━━ RECORDS FOR THE EXERCISE

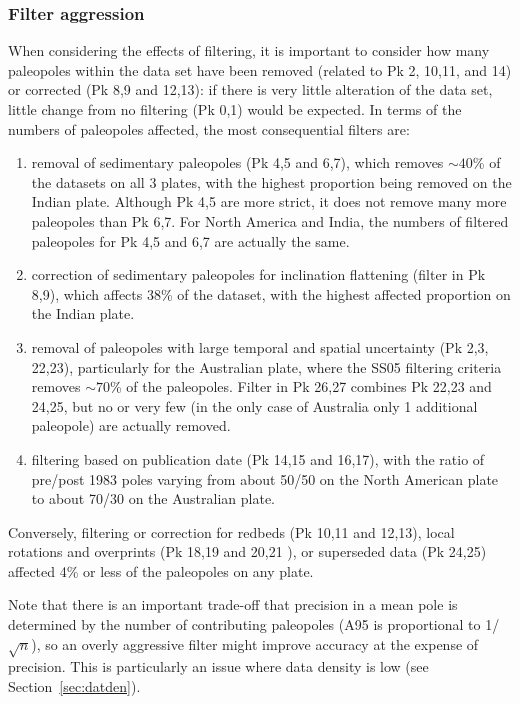 \subsubsection{Filter aggression}

When considering the effects of filtering, it is important to consider how many
paleopoles within the data set have been removed (related to Pk 2,
10,11, and 14) or corrected (Pk 8,9 and 12,13): if there is very
little alteration of the data set, little change from no filtering (Pk 0,1)
would be expected. In terms of the numbers of paleopoles affected, the most
consequential filters are:
%
\begin{enumerate}
  \item removal of sedimentary paleopoles (Pk 4,5 and 6,7), which removes
		${\sim}40$\% of the datasets on all 3 plates, with the
		highest proportion being removed on the Indian plate. Although Pk 4,5
		are more strict, it does not remove many more paleopoles than Pk 6,7.
		For North America and India, the numbers of filtered paleopoles for Pk
		4,5 and 6,7 are actually the same.
  \item correction of sedimentary paleopoles for inclination flattening (filter
		in Pk 8,9), which affects 38\% of the dataset, with the
		highest affected proportion on the Indian plate.
  \item removal of paleopoles with large temporal and spatial uncertainty (Pk
		2,3, 22,23), particularly for the Australian plate, where the SS05
		filtering criteria removes ${\sim}70$\% of the paleopoles. Filter in Pk
		26,27 combines Pk 22,23 and 24,25, but no or very few (in the only case
		of Australia only 1 additional paleopole) are actually removed.
  \item filtering based on publication date (Pk 14,15 and 16,17), with the
		ratio of pre/post 1983 poles varying from about 50/50 on the North
		American plate to about 70/30 on the Australian plate.
\end{enumerate}

Conversely, filtering or correction for redbeds (Pk 10,11 and 12,13), local
rotations and overprints (Pk 18,19 and 20,21%
), or superseded data (Pk 24,25) affected 4\% or less of
the paleopoles on any plate.

Note that there is an important trade-off that precision in a mean pole is
determined by the number of contributing paleopoles (A95 is proportional to
1/$\sqrt{n}$), so an overly aggressive filter might improve accuracy at the
expense of precision. This is particularly an issue where data density is low
(see Section~\ref{sec:datden}).

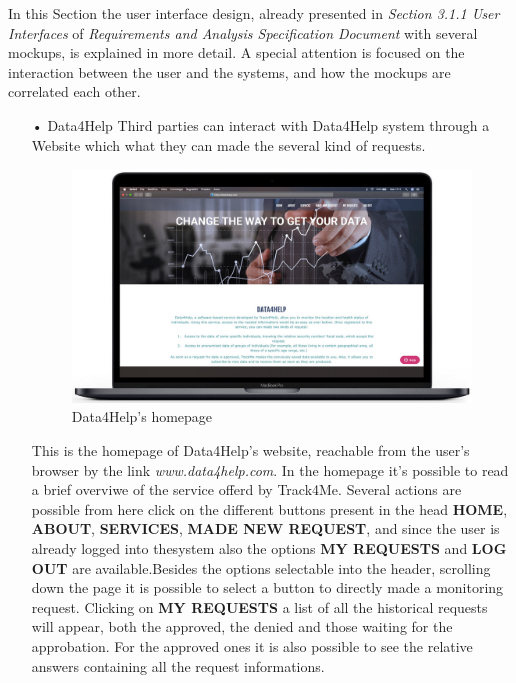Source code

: \noindent
In this Section the user interface design, already presented in  \textit{Section 3.1.1 User Interfaces} of \textit{Requirements and Analysis Specification Document} with several mockups, is explained in more detail. A special attention is focused on the interaction between the user and the systems, and how the mockups are correlated each other.
\bigbreak
\noindent
\begin{enumerate}
\item[•]{\Large Data4Help}
\bigbreak
\noindent
Third parties can interact with Data4Help system through a Website which what they can made the several kind of requests.
\begin{figure}[H]
        \centering
          \includegraphics[scale = 0.33]{Images/Mockups/Homepage.jpg}
          	\caption{Data4Help's homepage}
\end{figure}
This is the homepage of Data4Help's website, reachable from the user's browser by the link \textit{www.data4help.com}. In the homepage it's possible to read a brief overviwe of the service offerd by Track4Me. Several actions are possible from here click on the different buttons present in the head \textbf{HOME}, \textbf{ABOUT}, \textbf{SERVICES}, \textbf{MADE NEW REQUEST}, and since the user is already logged into thesystem also the options \textbf{MY REQUESTS} and \textbf{LOG OUT} are available.Besides the options selectable into the header, scrolling down the page it is possible to select a button to directly made a monitoring request. 
\bigbreak
\noindent
Clicking on \textbf{MY REQUESTS} a list of all the historical requests will appear, both the approved, the denied and those waiting for the approbation. For the approved ones it is also possible to see the relative answers containing all the request informations.
\clearpage


\end{enumerate}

━━━━

WORK ORDER: Reproduce all of the data exactly, omitting each picture it holds.

REPLY TO THE EXERCISE:
 \subsubsection{Filter aggression}

When considering the effects of filtering, it is important to consider how many
paleopoles within the data set have been removed (related to Pk 2,
10,11, and 14) or corrected (Pk 8,9 and 12,13): if there is very
little alteration of the data set, little change from no filtering (Pk 0,1)
would be expected. In terms of the numbers of paleopoles affected, the most
consequential filters are:
%
\begin{enumerate}
  \item removal of sedimentary paleopoles (Pk 4,5 and 6,7), which removes
		${\sim}40$\% of the datasets on all 3 plates, with the
		highest proportion being removed on the Indian plate. Although Pk 4,5
		are more strict, it does not remove many more paleopoles than Pk 6,7.
		For North America and India, the numbers of filtered paleopoles for Pk
		4,5 and 6,7 are actually the same.
  \item correction of sedimentary paleopoles for inclination flattening (filter
		in Pk 8,9), which affects 38\% of the dataset, with the
		highest affected proportion on the Indian plate.
  \item removal of paleopoles with large temporal and spatial uncertainty (Pk
		2,3, 22,23), particularly for the Australian plate, where the SS05
		filtering criteria removes ${\sim}70$\% of the paleopoles. Filter in Pk
		26,27 combines Pk 22,23 and 24,25, but no or very few (in the only case
		of Australia only 1 additional paleopole) are actually removed.
  \item filtering based on publication date (Pk 14,15 and 16,17), with the
		ratio of pre/post 1983 poles varying from about 50/50 on the North
		American plate to about 70/30 on the Australian plate.
\end{enumerate}

Conversely, filtering or correction for redbeds (Pk 10,11 and 12,13), local
rotations and overprints (Pk 18,19 and 20,21%
), or superseded data (Pk 24,25) affected 4\% or less of
the paleopoles on any plate.

Note that there is an important trade-off that precision in a mean pole is
determined by the number of contributing paleopoles (A95 is proportional to
1/$\sqrt{n}$), so an overly aggressive filter might improve accuracy at the
expense of precision. This is particularly an issue where data density is low
(see Section~\ref{sec:datden}).

Source code

: \noindent
In this Section the user interface design, already presented in  \textit{Section 3.1.1 User Interfaces} of \textit{Requirements and Analysis Specification Document} with several mockups, is explained in more detail. A special attention is focused on the interaction between the user and the systems, and how the mockups are correlated each other.
\bigbreak
\noindent
\begin{enumerate}
\item[•]{\Large Data4Help}
\bigbreak
\noindent
Third parties can interact with Data4Help system through a Website which what they can made the several kind of requests.
\begin{figure}[H]
        \centering
          \includegraphics[scale = 0.33]{Images/Mockups/Homepage.jpg}
          	\caption{Data4Help's homepage}
\end{figure}
This is the homepage of Data4Help's website, reachable from the user's browser by the link \textit{www.data4help.com}. In the homepage it's possible to read a brief overviwe of the service offerd by Track4Me. Several actions are possible from here click on the different buttons present in the head \textbf{HOME}, \textbf{ABOUT}, \textbf{SERVICES}, \textbf{MADE NEW REQUEST}, and since the user is already logged into thesystem also the options \textbf{MY REQUESTS} and \textbf{LOG OUT} are available.Besides the options selectable into the header, scrolling down the page it is possible to select a button to directly made a monitoring request. 
\bigbreak
\noindent
Clicking on \textbf{MY REQUESTS} a list of all the historical requests will appear, both the approved, the denied and those waiting for the approbation. For the approved ones it is also possible to see the relative answers containing all the request informations.
\clearpage


\end{enumerate}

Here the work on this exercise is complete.